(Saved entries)
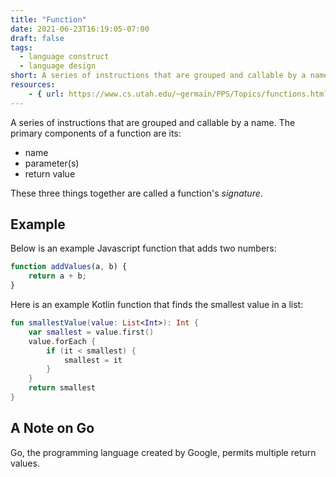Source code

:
 ```yaml
---
title: "Function"
date: 2021-06-23T16:19:05-07:00
draft: false
tags:
  - language construct
  - language design
short: A series of instructions that are grouped and callable by a name.
resources:
    - { url: https://www.cs.utah.edu/~germain/PPS/Topics/functions.html, name: "Jim's computer science topics: functions" }
---
```


A series of instructions that are grouped and callable by a name. The primary components of a function are its:

* name
* parameter(s)
* return value

These three things together are called a function's _signature_.

## Example

Below is an example Javascript function that adds two numbers:

```javascript
function addValues(a, b) {
    return a + b;
}
```

Here is an example Kotlin function that finds the smallest value in a list:

```kotlin
fun smallestValue(value: List<Int>): Int {
    var smallest = value.first()
    value.forEach {
        if (it < smallest) {
            smallest = it
        }
    }
    return smallest
}
```

## A Note on Go

Go, the programming language created by Google, permits multiple return values.

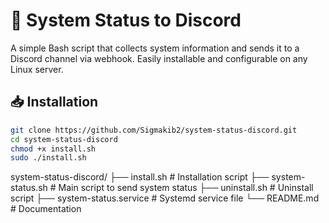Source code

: # 🚀 System Status to Discord

A simple Bash script that collects system information and sends it to a Discord channel via webhook. Easily installable and configurable on any Linux server.

## 📥 Installation
```bash
git clone https://github.com/Sigmakib2/system-status-discord.git
cd system-status-discord
chmod +x install.sh
sudo ./install.sh
```


system-status-discord/
├── install.sh                # Installation script
├── system-status.sh          # Main script to send system status
├── uninstall.sh              # Uninstall script
├── system-status.service     # Systemd service file
└── README.md                 # Documentation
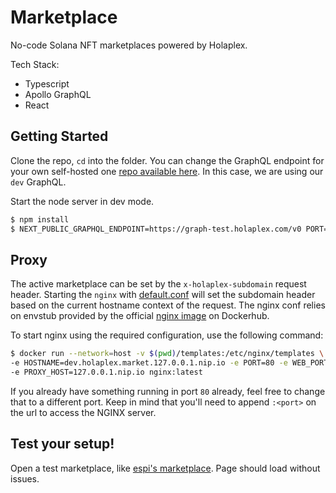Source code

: # Marketplace

No-code Solana NFT marketplaces powered by Holaplex.

Tech Stack:

- Typescript
- Apollo GraphQL
- React

## Getting Started

Clone the repo, `cd` into the folder.
You can change the GraphQL endpoint for your own self-hosted one [repo available here](https://github.com/holaplex/solana-indexer).
In this case, we are using our `dev` GraphQL.

Start the node server in dev mode.
```bash
$ npm install
$ NEXT_PUBLIC_GRAPHQL_ENDPOINT=https://graph-test.holaplex.com/v0 PORT=3000 npx next dev
```

## Proxy
The active marketplace can be set by the `x-holaplex-subdomain` request header. Starting the `nginx` with [default.conf](/main/templates/default.conf.template) will set the subdomain header based on the current hostname context of the request.
The nginx conf relies on envstub provided by the official [nginx image](https://hub.docker.com/_/nginx) on Dockerhub.

To start nginx using the required configuration, use the following command:
```bash
$ docker run --network=host -v $(pwd)/templates:/etc/nginx/templates \
-e HOSTNAME=dev.holaplex.market.127.0.0.1.nip.io -e PORT=80 -e WEB_PORT=3000 \
-e PROXY_HOST=127.0.0.1.nip.io nginx:latest
```

If you already have something running in port `80` already, feel free to change that to a different port.  Keep in mind that  you'll need to append `:<port>` on the url to access the NGINX server.

## Test your setup!
Open a test marketplace, like [espi's marketplace](http://espi.dev.holaplex.market.127.0.0.1.nip.io).
Page should load without issues.
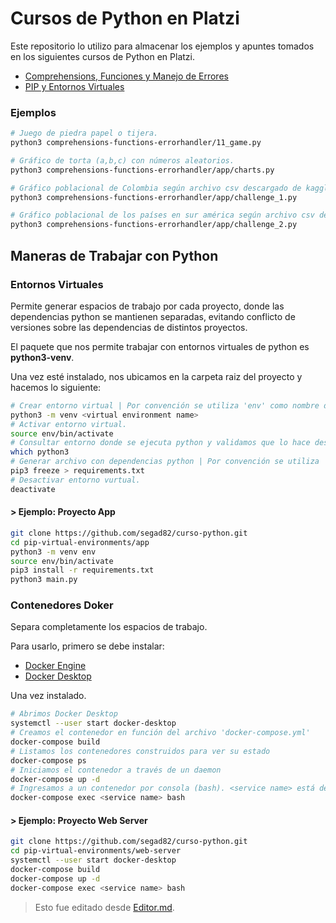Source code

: # Cursos de Python en Platzi
Este repositorio lo utilizo para almacenar los ejemplos y apuntes tomados en los siguientes cursos de Python en Platzi.
- [Comprehensions, Funciones y Manejo de Errores](https://platzi.com/cursos/python-funciones/)
- [PIP y Entornos Virtuales](https://platzi.com/cursos/python-pip/)

### Ejemplos
```sh
# Juego de piedra papel o tijera.
python3 comprehensions-functions-errorhandler/11_game.py

# Gráfico de torta (a,b,c) con números aleatorios.
python3 comprehensions-functions-errorhandler/app/charts.py

# Gráfico poblacional de Colombia según archivo csv descargado de kaggle.com
python3 comprehensions-functions-errorhandler/app/challenge_1.py

# Gráfico poblacional de los países en sur américa según archivo csv descargado de kaggle.com
python3 comprehensions-functions-errorhandler/app/challenge_2.py
```

## Maneras de Trabajar con Python
### Entornos Virtuales
Permite generar espacios de trabajo por cada proyecto, donde las dependencias python se mantienen separadas, evitando conflicto de versiones sobre las dependencias de distintos proyectos.

El paquete que nos permite trabajar con entornos virtuales de python es **python3-venv**.

Una vez esté instalado, nos ubicamos en la carpeta raiz del proyecto y hacemos lo siguiente:
```sh
# Crear entorno virtual | Por convención se utiliza 'env' como nombre de entorno virtual.
python3 -m venv <virtual environment name>
# Activar entorno virtual.
source env/bin/activate
# Consultar entorno donde se ejecuta python y validamos que lo hace desde el virtual.
which python3
# Generar archivo con dependencias python | Por convención se utiliza 'requirements.txt'
pip3 freeze > requirements.txt
# Desactivar entorno vurtual.
deactivate
```
#### > Ejemplo: Proyecto App
```sh
git clone https://github.com/segad82/curso-python.git
cd pip-virtual-environments/app
python3 -m venv env
source env/bin/activate
pip3 install -r requirements.txt
python3 main.py
```
### Contenedores Doker
Separa completamente los espacios de trabajo.

Para usarlo, primero se debe instalar:
- [Docker Engine](https://docs.docker.com/engine/install/debian/)
- [Docker Desktop](https://docs.docker.com/desktop/install/ubuntu/)

Una vez instalado.
```sh
# Abrimos Docker Desktop
systemctl --user start docker-desktop
# Creamos el contenedor en función del archivo 'docker-compose.yml'
docker-compose build
# Listamos los contenedores construidos para ver su estado
docker-compose ps
# Iniciamos el contenedor a través de un daemon
docker-compose up -d
# Ingresamos a un contenedor por consola (bash). <service name> está definido en el archivo 'docker-compose.yml'
docker-compose exec <service name> bash
```
#### > Ejemplo: Proyecto Web Server
```sh
git clone https://github.com/segad82/curso-python.git
cd pip-virtual-environments/web-server
systemctl --user start docker-desktop
docker-compose build
docker-compose up -d
docker-compose exec <service name> bash
```
> Esto fue editado desde [Editor.md](https://pandao.github.io/editor.md/en.html).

**Activity:**
The data above must be copied exactly. Leave out the pictures.

**Completed exercise:**
Source code

:
 ```yaml
---
title: "Function"
date: 2021-06-23T16:19:05-07:00
draft: false
tags:
  - language construct
  - language design
short: A series of instructions that are grouped and callable by a name.
resources:
    - { url: https://www.cs.utah.edu/~germain/PPS/Topics/functions.html, name: "Jim's computer science topics: functions" }
---
```


A series of instructions that are grouped and callable by a name. The primary components of a function are its:

* name
* parameter(s)
* return value

These three things together are called a function's _signature_.

## Example

Below is an example Javascript function that adds two numbers:

```javascript
function addValues(a, b) {
    return a + b;
}
```

Here is an example Kotlin function that finds the smallest value in a list:

```kotlin
fun smallestValue(value: List<Int>): Int {
    var smallest = value.first()
    value.forEach {
        if (it < smallest) {
            smallest = it
        }
    }
    return smallest
}
```

## A Note on Go

Go, the programming language created by Google, permits multiple return values.

Source code

: # 🚀 System Status to Discord

A simple Bash script that collects system information and sends it to a Discord channel via webhook. Easily installable and configurable on any Linux server.

## 📥 Installation
```bash
git clone https://github.com/Sigmakib2/system-status-discord.git
cd system-status-discord
chmod +x install.sh
sudo ./install.sh
```


system-status-discord/
├── install.sh                # Installation script
├── system-status.sh          # Main script to send system status
├── uninstall.sh              # Uninstall script
├── system-status.service     # Systemd service file
└── README.md                 # Documentation
Source code

: # Marketplace

No-code Solana NFT marketplaces powered by Holaplex.

Tech Stack:

- Typescript
- Apollo GraphQL
- React

## Getting Started

Clone the repo, `cd` into the folder.
You can change the GraphQL endpoint for your own self-hosted one [repo available here](https://github.com/holaplex/solana-indexer).
In this case, we are using our `dev` GraphQL.

Start the node server in dev mode.
```bash
$ npm install
$ NEXT_PUBLIC_GRAPHQL_ENDPOINT=https://graph-test.holaplex.com/v0 PORT=3000 npx next dev
```

## Proxy
The active marketplace can be set by the `x-holaplex-subdomain` request header. Starting the `nginx` with [default.conf](/main/templates/default.conf.template) will set the subdomain header based on the current hostname context of the request.
The nginx conf relies on envstub provided by the official [nginx image](https://hub.docker.com/_/nginx) on Dockerhub.

To start nginx using the required configuration, use the following command:
```bash
$ docker run --network=host -v $(pwd)/templates:/etc/nginx/templates \
-e HOSTNAME=dev.holaplex.market.127.0.0.1.nip.io -e PORT=80 -e WEB_PORT=3000 \
-e PROXY_HOST=127.0.0.1.nip.io nginx:latest
```

If you already have something running in port `80` already, feel free to change that to a different port.  Keep in mind that  you'll need to append `:<port>` on the url to access the NGINX server.

## Test your setup!
Open a test marketplace, like [espi's marketplace](http://espi.dev.holaplex.market.127.0.0.1.nip.io).
Page should load without issues.
Source code

: # Cursos de Python en Platzi
Este repositorio lo utilizo para almacenar los ejemplos y apuntes tomados en los siguientes cursos de Python en Platzi.
- [Comprehensions, Funciones y Manejo de Errores](https://platzi.com/cursos/python-funciones/)
- [PIP y Entornos Virtuales](https://platzi.com/cursos/python-pip/)

### Ejemplos
```sh
# Juego de piedra papel o tijera.
python3 comprehensions-functions-errorhandler/11_game.py

# Gráfico de torta (a,b,c) con números aleatorios.
python3 comprehensions-functions-errorhandler/app/charts.py

# Gráfico poblacional de Colombia según archivo csv descargado de kaggle.com
python3 comprehensions-functions-errorhandler/app/challenge_1.py

# Gráfico poblacional de los países en sur américa según archivo csv descargado de kaggle.com
python3 comprehensions-functions-errorhandler/app/challenge_2.py
```

## Maneras de Trabajar con Python
### Entornos Virtuales
Permite generar espacios de trabajo por cada proyecto, donde las dependencias python se mantienen separadas, evitando conflicto de versiones sobre las dependencias de distintos proyectos.

El paquete que nos permite trabajar con entornos virtuales de python es **python3-venv**.

Una vez esté instalado, nos ubicamos en la carpeta raiz del proyecto y hacemos lo siguiente:
```sh
# Crear entorno virtual | Por convención se utiliza 'env' como nombre de entorno virtual.
python3 -m venv <virtual environment name>
# Activar entorno virtual.
source env/bin/activate
# Consultar entorno donde se ejecuta python y validamos que lo hace desde el virtual.
which python3
# Generar archivo con dependencias python | Por convención se utiliza 'requirements.txt'
pip3 freeze > requirements.txt
# Desactivar entorno vurtual.
deactivate
```
#### > Ejemplo: Proyecto App
```sh
git clone https://github.com/segad82/curso-python.git
cd pip-virtual-environments/app
python3 -m venv env
source env/bin/activate
pip3 install -r requirements.txt
python3 main.py
```
### Contenedores Doker
Separa completamente los espacios de trabajo.

Para usarlo, primero se debe instalar:
- [Docker Engine](https://docs.docker.com/engine/install/debian/)
- [Docker Desktop](https://docs.docker.com/desktop/install/ubuntu/)

Una vez instalado.
```sh
# Abrimos Docker Desktop
systemctl --user start docker-desktop
# Creamos el contenedor en función del archivo 'docker-compose.yml'
docker-compose build
# Listamos los contenedores construidos para ver su estado
docker-compose ps
# Iniciamos el contenedor a través de un daemon
docker-compose up -d
# Ingresamos a un contenedor por consola (bash). <service name> está definido en el archivo 'docker-compose.yml'
docker-compose exec <service name> bash
```
#### > Ejemplo: Proyecto Web Server
```sh
git clone https://github.com/segad82/curso-python.git
cd pip-virtual-environments/web-server
systemctl --user start docker-desktop
docker-compose build
docker-compose up -d
docker-compose exec <service name> bash
```
> Esto fue editado desde [Editor.md](https://pandao.github.io/editor.md/en.html).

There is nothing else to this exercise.